• Jan 24, 2016

The Middle Passage and the City of Bones

The Atlantic slave trade was the most famous example of a triangular trade system. European goods such as copper, cloth and guns were traded in African markets for African slaves, who were sent to the Americas and traded for raw materials such as sugar, rum and tobacco that were sent back to Europe. Historians refer to the transport of slaves across the Atlantic Ocean as the Middle Passage because it was the middle leg of the trade.

The living conditions on the ships that carried millions of African men, women and children across the water were extremely poor. On average each ship carried 400 slaves, who were shackled—often to one another—and made to stay in spaces below deck that were less than five feet high, packed so closely together that one observer said they looked “like books on a shelf…so close that the shelf would not easily contain one more.

As a result, disease was prevalent. There were breakouts of smallpox and yellow fever, and other illnesses such as dysentery were very common. Those who didn’t perish outright from sickness ran the risk of being thrown overboard to prevent further spread of the disease.

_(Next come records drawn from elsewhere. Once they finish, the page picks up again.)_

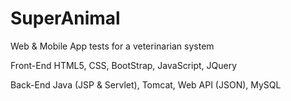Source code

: # SuperAnimal
Web & Mobile App tests for a veterinarian system

Front-End
HTML5,
CSS,
BootStrap,
JavaScript,
JQuery

Back-End
Java (JSP & Servlet),
Tomcat,
Web API (JSON),
MySQL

Many more chose to jump overboard; they considered drowning preferable to the voyage’s harsh, agonizing and unpredictable conditions, and the uncertain future that lay ahead. Others mounted failed insurrections against those who held them in bondage, and were put to death. It is estimated that ten to fifteen percent of the Africans brought over on these ships perished.

In his autobiography The Interesting Narrative of the Life of Olaudah Equiano, the former slave Equiano writes of his journey on the Middle Passage: “Often did I think many of the inhabitants of the deep much happier than myself.” In Gem of the Ocean, those inhabitants of the deep have built the City of Bones, an underwater kingdom where they continue to live, not merely rest in peace.